Records from a data collection
++++++++++++++++++++

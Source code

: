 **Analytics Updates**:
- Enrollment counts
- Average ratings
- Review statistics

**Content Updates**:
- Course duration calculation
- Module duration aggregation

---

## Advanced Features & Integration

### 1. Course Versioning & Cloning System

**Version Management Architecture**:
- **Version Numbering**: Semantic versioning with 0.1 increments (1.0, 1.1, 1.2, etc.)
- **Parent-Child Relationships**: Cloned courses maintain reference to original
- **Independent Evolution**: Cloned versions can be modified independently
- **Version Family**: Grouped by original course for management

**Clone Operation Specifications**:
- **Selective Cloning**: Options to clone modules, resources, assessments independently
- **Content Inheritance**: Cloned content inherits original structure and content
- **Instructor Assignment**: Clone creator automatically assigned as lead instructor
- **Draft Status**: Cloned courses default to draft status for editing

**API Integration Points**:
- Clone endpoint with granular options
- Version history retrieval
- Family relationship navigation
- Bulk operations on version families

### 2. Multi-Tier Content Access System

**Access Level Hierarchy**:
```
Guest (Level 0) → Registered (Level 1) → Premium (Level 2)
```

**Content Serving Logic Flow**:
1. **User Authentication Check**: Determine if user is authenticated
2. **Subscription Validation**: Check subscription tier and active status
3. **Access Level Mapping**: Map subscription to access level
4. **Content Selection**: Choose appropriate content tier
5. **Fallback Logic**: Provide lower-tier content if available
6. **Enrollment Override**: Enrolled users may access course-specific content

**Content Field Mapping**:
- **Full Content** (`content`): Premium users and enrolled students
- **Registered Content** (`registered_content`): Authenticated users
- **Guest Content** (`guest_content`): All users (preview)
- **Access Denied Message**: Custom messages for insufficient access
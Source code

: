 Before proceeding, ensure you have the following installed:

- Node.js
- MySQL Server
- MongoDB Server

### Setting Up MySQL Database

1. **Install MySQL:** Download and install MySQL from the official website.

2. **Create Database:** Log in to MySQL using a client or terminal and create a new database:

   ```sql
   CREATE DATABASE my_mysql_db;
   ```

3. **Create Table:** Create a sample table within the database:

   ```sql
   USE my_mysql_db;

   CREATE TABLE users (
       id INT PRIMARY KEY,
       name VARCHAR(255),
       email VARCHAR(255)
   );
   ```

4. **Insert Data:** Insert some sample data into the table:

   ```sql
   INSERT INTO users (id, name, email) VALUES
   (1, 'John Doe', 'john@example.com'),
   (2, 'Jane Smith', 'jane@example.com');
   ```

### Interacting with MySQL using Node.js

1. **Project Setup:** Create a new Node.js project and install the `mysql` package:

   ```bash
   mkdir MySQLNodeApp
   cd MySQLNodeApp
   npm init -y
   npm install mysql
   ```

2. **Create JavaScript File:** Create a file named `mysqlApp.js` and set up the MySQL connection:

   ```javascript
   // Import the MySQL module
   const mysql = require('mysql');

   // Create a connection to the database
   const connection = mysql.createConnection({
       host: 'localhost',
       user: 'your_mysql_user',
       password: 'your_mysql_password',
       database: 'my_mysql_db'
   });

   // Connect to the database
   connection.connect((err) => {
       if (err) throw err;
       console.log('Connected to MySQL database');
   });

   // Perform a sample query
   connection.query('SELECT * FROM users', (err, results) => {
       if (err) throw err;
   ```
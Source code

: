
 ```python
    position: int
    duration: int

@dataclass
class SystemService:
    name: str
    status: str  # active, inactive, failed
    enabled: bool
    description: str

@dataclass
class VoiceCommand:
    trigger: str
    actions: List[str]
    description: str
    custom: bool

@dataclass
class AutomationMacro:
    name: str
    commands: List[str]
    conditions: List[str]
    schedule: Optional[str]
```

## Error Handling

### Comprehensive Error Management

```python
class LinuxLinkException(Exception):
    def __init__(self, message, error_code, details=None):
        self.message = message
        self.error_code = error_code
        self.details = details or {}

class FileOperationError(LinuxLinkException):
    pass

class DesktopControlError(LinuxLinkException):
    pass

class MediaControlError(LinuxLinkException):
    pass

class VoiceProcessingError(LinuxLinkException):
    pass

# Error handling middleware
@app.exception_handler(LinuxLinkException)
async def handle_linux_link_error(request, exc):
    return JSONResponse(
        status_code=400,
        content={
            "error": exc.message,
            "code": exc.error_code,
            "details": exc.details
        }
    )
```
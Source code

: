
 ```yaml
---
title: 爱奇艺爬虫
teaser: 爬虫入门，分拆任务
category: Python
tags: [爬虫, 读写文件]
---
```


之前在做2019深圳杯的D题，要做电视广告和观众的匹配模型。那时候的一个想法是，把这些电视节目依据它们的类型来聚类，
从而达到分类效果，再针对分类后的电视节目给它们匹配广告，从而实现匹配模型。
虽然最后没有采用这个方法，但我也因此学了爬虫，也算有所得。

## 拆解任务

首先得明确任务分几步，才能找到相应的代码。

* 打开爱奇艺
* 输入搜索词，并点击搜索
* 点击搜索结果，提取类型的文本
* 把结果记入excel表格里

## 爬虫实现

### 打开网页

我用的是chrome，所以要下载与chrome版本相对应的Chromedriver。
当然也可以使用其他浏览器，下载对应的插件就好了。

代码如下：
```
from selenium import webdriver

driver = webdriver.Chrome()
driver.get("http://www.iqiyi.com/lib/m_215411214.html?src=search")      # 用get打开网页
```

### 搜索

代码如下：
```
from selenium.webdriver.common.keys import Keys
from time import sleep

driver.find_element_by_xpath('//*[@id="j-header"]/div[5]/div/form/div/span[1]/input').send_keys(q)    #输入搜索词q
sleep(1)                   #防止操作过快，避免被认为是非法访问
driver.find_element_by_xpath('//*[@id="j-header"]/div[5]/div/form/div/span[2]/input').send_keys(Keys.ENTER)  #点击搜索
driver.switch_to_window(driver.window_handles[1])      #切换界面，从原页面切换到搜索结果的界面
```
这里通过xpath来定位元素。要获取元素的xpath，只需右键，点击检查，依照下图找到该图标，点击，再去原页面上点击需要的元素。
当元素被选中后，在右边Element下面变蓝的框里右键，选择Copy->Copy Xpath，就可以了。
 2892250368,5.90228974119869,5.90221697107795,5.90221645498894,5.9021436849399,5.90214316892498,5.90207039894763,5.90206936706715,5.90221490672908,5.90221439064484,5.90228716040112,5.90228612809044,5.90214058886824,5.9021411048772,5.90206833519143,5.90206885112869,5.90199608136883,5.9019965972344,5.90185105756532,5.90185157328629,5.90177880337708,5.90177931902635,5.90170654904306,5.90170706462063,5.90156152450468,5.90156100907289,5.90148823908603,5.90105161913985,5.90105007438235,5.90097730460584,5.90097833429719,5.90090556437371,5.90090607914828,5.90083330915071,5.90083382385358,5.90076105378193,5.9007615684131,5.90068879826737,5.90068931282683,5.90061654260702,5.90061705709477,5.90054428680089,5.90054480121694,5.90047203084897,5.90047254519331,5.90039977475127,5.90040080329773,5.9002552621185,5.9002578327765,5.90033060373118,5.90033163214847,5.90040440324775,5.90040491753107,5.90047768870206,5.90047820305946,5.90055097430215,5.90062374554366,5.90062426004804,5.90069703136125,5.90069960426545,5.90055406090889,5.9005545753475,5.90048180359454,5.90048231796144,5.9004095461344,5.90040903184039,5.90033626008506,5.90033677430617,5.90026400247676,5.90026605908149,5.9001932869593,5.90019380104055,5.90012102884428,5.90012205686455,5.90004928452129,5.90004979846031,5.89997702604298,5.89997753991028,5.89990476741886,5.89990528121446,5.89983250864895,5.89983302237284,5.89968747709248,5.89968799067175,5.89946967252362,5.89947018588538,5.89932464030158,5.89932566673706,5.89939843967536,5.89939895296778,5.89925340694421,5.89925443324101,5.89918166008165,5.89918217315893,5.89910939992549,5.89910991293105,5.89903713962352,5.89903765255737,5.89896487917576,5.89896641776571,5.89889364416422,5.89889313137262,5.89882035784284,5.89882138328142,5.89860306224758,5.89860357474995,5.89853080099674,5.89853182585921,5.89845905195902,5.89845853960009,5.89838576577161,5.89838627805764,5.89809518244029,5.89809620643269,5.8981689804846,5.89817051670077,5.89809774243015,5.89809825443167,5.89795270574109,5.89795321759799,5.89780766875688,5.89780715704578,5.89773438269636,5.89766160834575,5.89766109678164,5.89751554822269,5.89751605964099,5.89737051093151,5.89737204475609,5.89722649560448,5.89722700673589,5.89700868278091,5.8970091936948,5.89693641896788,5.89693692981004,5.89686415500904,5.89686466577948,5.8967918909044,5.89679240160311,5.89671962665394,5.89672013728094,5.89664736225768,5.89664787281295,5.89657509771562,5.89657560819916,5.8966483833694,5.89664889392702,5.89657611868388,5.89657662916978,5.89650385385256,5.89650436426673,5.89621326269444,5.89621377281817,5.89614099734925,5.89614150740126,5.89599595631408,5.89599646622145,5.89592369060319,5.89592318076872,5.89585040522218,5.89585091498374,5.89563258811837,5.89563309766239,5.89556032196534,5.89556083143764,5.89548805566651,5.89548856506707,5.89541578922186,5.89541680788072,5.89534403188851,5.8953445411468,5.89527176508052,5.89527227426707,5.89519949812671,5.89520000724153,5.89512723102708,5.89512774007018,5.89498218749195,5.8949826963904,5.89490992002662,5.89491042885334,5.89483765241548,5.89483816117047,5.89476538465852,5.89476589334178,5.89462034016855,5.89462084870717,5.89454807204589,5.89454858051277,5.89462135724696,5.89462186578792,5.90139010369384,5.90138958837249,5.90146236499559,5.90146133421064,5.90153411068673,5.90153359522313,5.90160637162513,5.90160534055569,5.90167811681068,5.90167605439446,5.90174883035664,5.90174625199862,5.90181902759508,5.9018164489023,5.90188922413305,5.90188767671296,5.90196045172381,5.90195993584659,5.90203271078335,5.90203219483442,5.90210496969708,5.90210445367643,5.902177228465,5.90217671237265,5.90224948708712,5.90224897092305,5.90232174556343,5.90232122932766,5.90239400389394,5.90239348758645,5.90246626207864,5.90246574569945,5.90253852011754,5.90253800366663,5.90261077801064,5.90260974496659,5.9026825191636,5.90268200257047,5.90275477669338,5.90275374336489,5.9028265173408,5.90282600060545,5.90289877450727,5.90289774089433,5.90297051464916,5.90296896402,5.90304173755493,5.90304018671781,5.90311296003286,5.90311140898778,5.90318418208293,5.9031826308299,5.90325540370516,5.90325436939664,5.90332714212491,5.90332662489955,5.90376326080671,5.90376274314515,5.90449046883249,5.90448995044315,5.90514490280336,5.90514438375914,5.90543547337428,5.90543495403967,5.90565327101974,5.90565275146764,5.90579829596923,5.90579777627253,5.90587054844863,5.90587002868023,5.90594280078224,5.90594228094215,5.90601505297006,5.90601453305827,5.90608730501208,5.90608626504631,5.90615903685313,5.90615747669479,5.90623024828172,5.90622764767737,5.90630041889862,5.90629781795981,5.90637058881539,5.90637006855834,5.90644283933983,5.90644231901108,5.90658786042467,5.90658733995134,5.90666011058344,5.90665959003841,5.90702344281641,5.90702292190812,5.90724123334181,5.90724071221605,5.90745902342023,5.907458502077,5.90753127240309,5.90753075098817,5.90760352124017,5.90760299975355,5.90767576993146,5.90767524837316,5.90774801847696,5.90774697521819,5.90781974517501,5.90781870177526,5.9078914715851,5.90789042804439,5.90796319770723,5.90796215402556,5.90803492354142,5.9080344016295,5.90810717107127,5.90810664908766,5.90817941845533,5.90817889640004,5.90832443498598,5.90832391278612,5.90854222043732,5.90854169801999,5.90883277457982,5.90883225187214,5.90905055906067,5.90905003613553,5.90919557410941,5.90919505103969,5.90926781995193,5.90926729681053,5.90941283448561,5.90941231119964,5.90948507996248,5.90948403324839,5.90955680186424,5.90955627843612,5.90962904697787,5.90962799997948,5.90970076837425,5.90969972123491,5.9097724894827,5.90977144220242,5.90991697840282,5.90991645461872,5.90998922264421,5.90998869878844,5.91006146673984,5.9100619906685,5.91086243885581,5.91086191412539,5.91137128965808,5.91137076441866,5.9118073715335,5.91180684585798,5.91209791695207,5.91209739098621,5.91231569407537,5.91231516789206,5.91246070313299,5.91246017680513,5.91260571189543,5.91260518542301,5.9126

++++++++++++++++++++

Required work
Only a number should be given: the count of lines above that contain the word "span".

Solution to the problem
2